Un’interpretazione di chiara matrice arbitrale, legata ai codici, ma che racconta quanto sia sottile il confine tra buon senso, regole e creazione di un precedente.

L’ex arbitro Marelli spiega perché Minelli non ha sbagliato (da regolamento) con Muntari

Un caso internazionale

Sulley Muntari ha monopolizzato la cronaca calcistica degli ultimi giorni. Il caso di Cagliari ha suscitato numerose polemiche, è giunto giustamente fino alle pagione sportive del Guardian. L’autorevole testata inglese racconta gli avvenimenti del Sant’Elia in maniera asettica, sottolineando come il direttore di gara avrebbe potuto «allertare il quarto uomo, che a sua volta avrebbe avvertito la pubblica sicurezza». Noi del Napolista ci siamo espressi in maniera molto critica nei confronti dell’arbitro Minelli che ha ammonito per proteste il calciatore del Pescara. Subito dopo, Muntari ha lasciato il campo in segno di protesta.

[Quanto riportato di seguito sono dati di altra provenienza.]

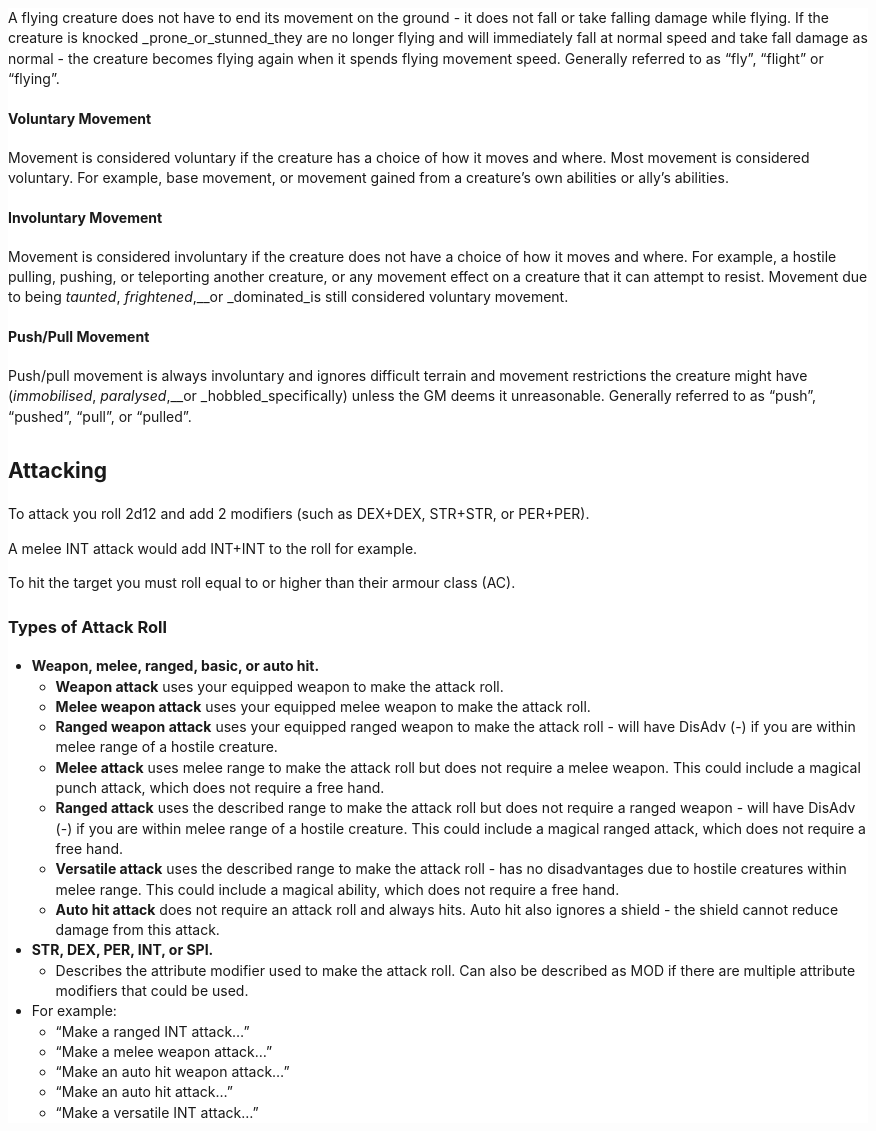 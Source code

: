 A flying creature does not have to end its movement on the ground - it does not fall or take falling damage while flying. If the creature is knocked _prone_or_stunned_they are no longer flying and will immediately fall at normal speed and take fall damage as normal - the creature becomes flying again when it spends flying movement speed. Generally referred to as “fly”, “flight” or “flying”.

<h4 id="Voluntary Movement">Voluntary Movement</h4>

Movement is considered voluntary if the creature has a choice of how it moves and where. Most movement is considered voluntary. For example, base movement, or movement gained from a creature’s own abilities or ally’s abilities.

<h4 id="Involuntary Movement">Involuntary Movement</h4>

Movement is considered involuntary if the creature does not have a choice of how it moves and where. For example, a hostile pulling, pushing, or teleporting another creature, or any movement effect on a creature that it can attempt to resist. Movement due to being _taunted_, _frightened_,__or _dominated_is still considered voluntary movement.

<h4 id="Push/Pull Movement">Push/Pull Movement</h4>

Push/pull movement is always involuntary and ignores difficult terrain and movement restrictions the creature might have (_immobilised_, _paralysed_,__or _hobbled_specifically) unless the GM deems it unreasonable. Generally referred to as “push”, “pushed”, “pull”, or “pulled”.

<h2 id="Attacking">Attacking</h2>

To attack you roll 2d12 and add 2 modifiers (such as DEX+DEX, STR+STR, or PER+PER).

A melee INT attack would add INT+INT to the roll for example.

To hit the target you must roll equal to or higher than their armour class (AC).

<h3 id="Types of Attack Roll">Types of Attack Roll</h3>

* **Weapon, melee, ranged, basic, or auto hit.**
  * **Weapon attack** uses your equipped weapon to make the attack roll.
  * **Melee weapon attack** uses your equipped melee weapon to make the attack roll.
  * **Ranged weapon attack** uses your equipped ranged weapon to make the attack roll - will have DisAdv (-) if you are within melee range of a hostile creature.
  * **Melee attack** uses melee range to make the attack roll but does not require a melee weapon. This could include a magical punch attack, which does not require a free hand.
  * **Ranged attack** uses the described range to make the attack roll but does not require a ranged weapon - will have DisAdv (-) if you are within melee range of a hostile creature. This could include a magical ranged attack, which does not require a free hand.
  * **Versatile attack** uses the described range to make the attack roll - has no disadvantages due to hostile creatures within melee range. This could include a magical ability, which does not require a free hand.
  * **Auto hit attack** does not require an attack roll and always hits. Auto hit also ignores a shield - the shield cannot reduce damage from this attack.
* **STR, DEX, PER, INT, or SPI.**
  * Describes the attribute modifier used to make the attack roll. Can also be described as MOD if there are multiple attribute modifiers that could be used.
* For example:
  * “Make a ranged INT attack…”
  * “Make a melee weapon attack…”
  * “Make an auto hit weapon attack…”
  * “Make an auto hit attack…”
  * “Make a versatile INT attack…”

Com’è nello spirito di questo sito, pur senza derogare dalla nostra opinione, diamo conto anche di una lettura alternativa della vicenda. Lettura che viene data da Luca Marelli, ex arbitro di Serie A e oggi punto di riferimento social per l’interpretazione di fatti e vicende legate ai direttori di gara e al regolamento. Proprio al regolamento si appella Marelli nel suo blog, in un articolo dal titolo: «Muntari, il razzismo ed i tribunali social: perché condannare l’arbitro Minelli è un errore colossale».

La versione di un arbitro

Il pezzo è chiaramente orientato dall’esperienza arbitrale di Marelli, che in qualche modo prova a descrivere le dinamiche accadute in campo alla luce di quanto ha visto alla televisione e ai suoi precedenti da direttore di gara. «All’85esimo circa Muntari mostra segni di nervosismo totalmente inspiegabile per me seduto davanti al televisore: nessun contrasto duro, nessuna decisione controversa, nulla di nulla, solo il calciatore del Pescara che protesta con eccessiva vigoria per qualcosa». Si apre così il racconto dei fatti.

Marelli prosegue sottolineando l’atteggiamento «sorpreso» dell’arbitro Minelli che «prova a calmare il dialogo con un calciatore che però non sembra molto disposto al dialogo». Il gioco riprende, alla successiva interruzione Muntari ricomincia nelle sue proteste e viene ammonito dall’arbitro. Dopodiché, lascia il campo senza chiedere il consenso all’arbitro. Minelli «applica il regolamento: seconda ammonizione automatica ed espulsione, comunicata al capitano abruzzese Memushaj».

Il regolamento

Marelli giustifica il comportamento di Minelli adducendo il regolamento, definito «fonte principale». L’ammonizione per proteste è «doversosa», perché un calciatore «non può permettersi di reiterare un atteggiamento del genere verso l’ufficiale di gara, pur con tutte le ragioni di questo mondo». Il secondo cartellino arriva invece per «abbandono del campo senza consenso».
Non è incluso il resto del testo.